Curve hurlers in a groove
Pitchers typically have an advantage over hitters early in a season, but what the Curve pitchers have done so far goes well beyond that.
“I think we’re just that on right now,” right-hander Jason Creasy said Thursday night.
Creasy pitched five scoreless innings, giving up just two hits, in the Curve’s 2-1 win over Akron in 11 innings.
So far, the Curve’s starting pitchers have combined to allow only one earned run in 37 innings. The group of Creasy, Angel Sanchez, Zack Dodson, Chad Kuhl and tonight’s starter, Tyler Glasnow, have been as effective as any group of starters in all of pro ball, with a staggering 0.24 ERA.
Seeing their teammates go out and shine just makes the other members of the starting rotation want to do the same.

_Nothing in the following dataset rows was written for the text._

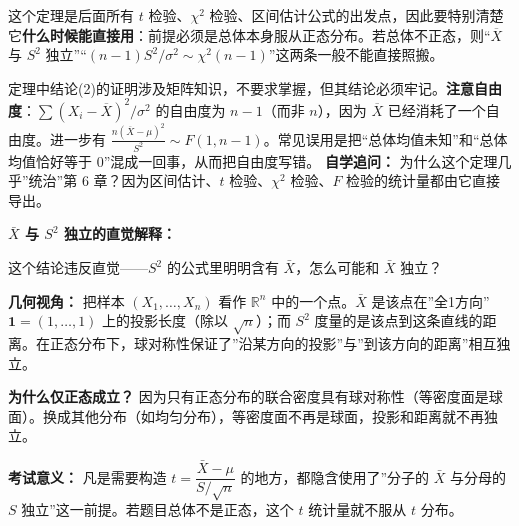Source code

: ﻿\documentclass[lang=cn,11pt]{elegantbook}
\begin{document}
\begin{note}
这个定理是后面所有 \(t\) 检验、\(\chi^2\) 检验、区间估计公式的出发点，因此要特别清楚它\textbf{什么时候能直接用}：前提必须是总体本身服从正态分布。若总体不正态，则“\(\overline{X}\) 与 \(S^2\) 独立”“\((n-1)S^2/\sigma^2\sim\chi^2(n-1)\)”这两条一般不能直接照搬。

定理中结论(2)的证明涉及矩阵知识，不要求掌握，但其结论必须牢记。\textbf{注意自由度}：\(\sum(X_i-\overline{X})^2/\sigma^2\) 的自由度为 \(n-1\)（而非 \(n\)），因为 \(\overline{X}\) 已经消耗了一个自由度。进一步有 \(\displaystyle\frac{n(\overline{X}-\mu)^2}{S^2} \sim F(1,n-1)\)。常见误用是把“总体均值未知”和“总体均值恰好等于 0”混成一回事，从而把自由度写错。
\textbf{自学追问：} 为什么这个定理几乎”统治”第 6 章？因为区间估计、\(t\) 检验、\(\chi^2\) 检验、\(F\) 检验的统计量都由它直接导出。
\end{note}

\begin{note}
\textbf{$\bar X$ 与 $S^2$ 独立的直觉解释：}

这个结论违反直觉——$S^2$ 的公式里明明含有 $\bar X$，怎么可能和 $\bar X$ 独立？

\textbf{几何视角：} 把样本 $(X_1,\dots,X_n)$ 看作 $\mathbb{R}^n$ 中的一个点。$\bar X$ 是该点在”全1方向” $\mathbf{1}=(1,\dots,1)$ 上的投影长度（除以 $\sqrt{n}$）；而 $S^2$ 度量的是该点到这条直线的距离。在正态分布下，球对称性保证了”沿某方向的投影”与”到该方向的距离”相互独立。

\textbf{为什么仅正态成立？} 因为只有正态分布的联合密度具有球对称性（等密度面是球面）。换成其他分布（如均匀分布），等密度面不再是球面，投影和距离就不再独立。

\textbf{考试意义：} 凡是需要构造 $t=\dfrac{\bar X-\mu}{S/\sqrt{n}}$ 的地方，都隐含使用了”分子的 $\bar X$ 与分母的 $S$ 独立”这一前提。若题目总体不是正态，这个 $t$ 统计量就不服从 $t$ 分布。
\end{note}
\end{document}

“It does,” Creasy said. “It really doesn’t put any pressure on us. We all know that we’re good. But it does help that when one starter goes shutout and it keeps adding on and adding on, it’s a good feeling to have.”

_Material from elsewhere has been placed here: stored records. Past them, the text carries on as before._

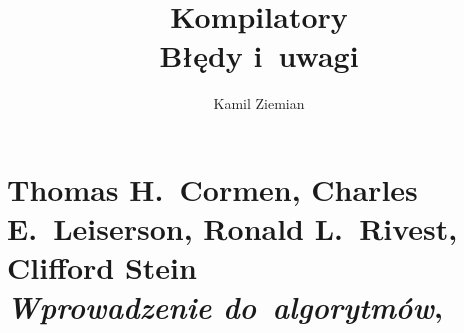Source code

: \documentclass[a4paper,11pt]{article}
\title{Kompilatory \\
  {\Large Błędy i~uwagi}}
\author{Kamil Ziemian}
\numberwithin{equation}{section}
\begin{document}





\maketitle





\tableofcontents





\section{Thomas H.~Cormen, Charles E.~Leiserson, Ronald L.~Rivest, Clifford Stein \\
  \textit{Wprowadzenie do~algorytmów},
  \cite{CormenAtAlWprowadzenieDoAlgorytmow2022}}

\vspace{0em}



\vspace{0em}



\end{document}
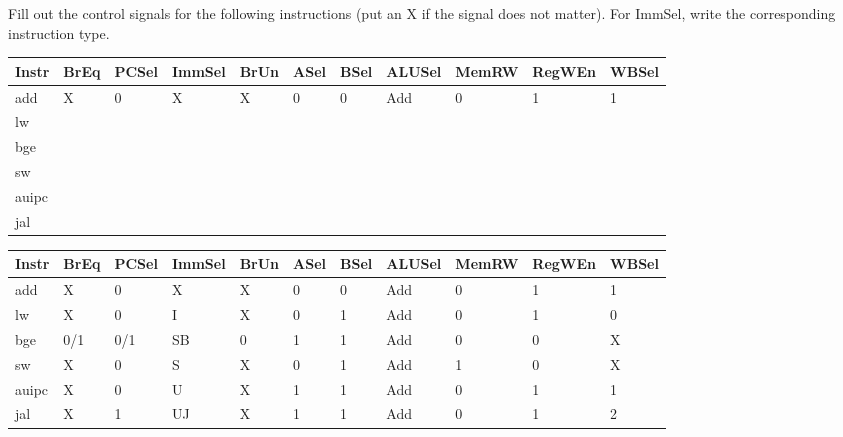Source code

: \begin{blocksection}
\question
Fill out the control signals for the following instructions (put an X if the signal does not matter).  For ImmSel, write the corresponding instruction type.

\begin{tabular}{ |l|l|l|l|l|l|l|l|l|l|l| } 
 \hline
 Instr & BrEq & PCSel & ImmSel & BrUn & ASel & BSel & ALUSel & MemRW & RegWEn & WBSel \\ 
 \hline
 add & X & 0 & X & X & 0 & 0 & Add & 0 & 1 & 1 \\ 
 \hline
 lw & & & & & & & & & & \\ 
 \hline 
 bge & & & & & & & & & & \\ 
 \hline
 sw & & & & & & & & & & \\ 
 \hline 
 auipc & & & & & & & & & & \\ 
 \hline
 jal & & & & & & & & & & \\ 
 \hline
\end{tabular}

\begin{solution}[0.5in]
 \begin{tabular}{ |l|l|l|l|l|l|l|l|l|l|l| } 
 \hline
 Instr & BrEq & PCSel & ImmSel & BrUn & ASel & BSel & ALUSel & MemRW & RegWEn & WBSel \\ 
 \hline
 add & X & 0 & X & X & 0 & 0 & Add & 0 & 1 & 1 \\
 \hline
 lw & X & 0 & I & X & 0 & 1 & Add & 0 & 1 & 0 \\ 
 \hline 
 bge & 0/1 & 0/1 & SB & 0 & 1 & 1 & Add & 0 & 0 & X \\ 
 \hline
 sw & X & 0 & S & X & 0 & 1 & Add & 1 & 0 & X \\ 
 \hline 
 auipc & X & 0 & U & X & 1 & 1 & Add & 0 & 1 & 1\\ 
 \hline
 jal & X & 1 & UJ & X & 1 & 1 & Add & 0 & 1 & 2 \\ 
 \hline
\end{tabular}

\end{solution}

\end{blocksection}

The Curve have a 4-3 record despite some major offensive struggles, but every night out the pitching staff has kept the team in games. It hasn’t just been the starters, either.
In seven games – a total of 64 innings – the pitchers have only had two bad innings. One was really bad as Richmond scored seven runs in the seventh inning Monday, and the other came in the very next inning as the Flying Squirrels scored three times.
Aside from those two innings, the Curve pitching staff has allowed a total of nine runs in the other 62 frames.
Altoona leads the Eastern League in team ERA at 1.97, offsetting an offense that ranks at the bottom of the league in runs scored (14).
“They’ve been throwing the ball over the plate, challenging hitters, moving the ball inside and mixing in their breaking balls consistently,” manager Tom Prince said.
Prince praised pitching coach Justin Meccage, saying he “does an outstanding job with these young men.”
None of this comes as a surprise to Prince, who had many of the pitchers on this team with him at high-A Bradenton last year.
“They’ve done exactly what they did last year, and that’s why they’re here,” Prince said. “They’re consistent, they do the little things, they hold runners and they are able to compete with their offspeed stuff.”
Just like it’s too early to be overly concerned with the offense, it’s also too early to think the pitching staff will continue to be this dominant. But as things even out and the offense starts producing more, the pitchers won’t have to shoulder as much of a burden as they’ve carried thus far.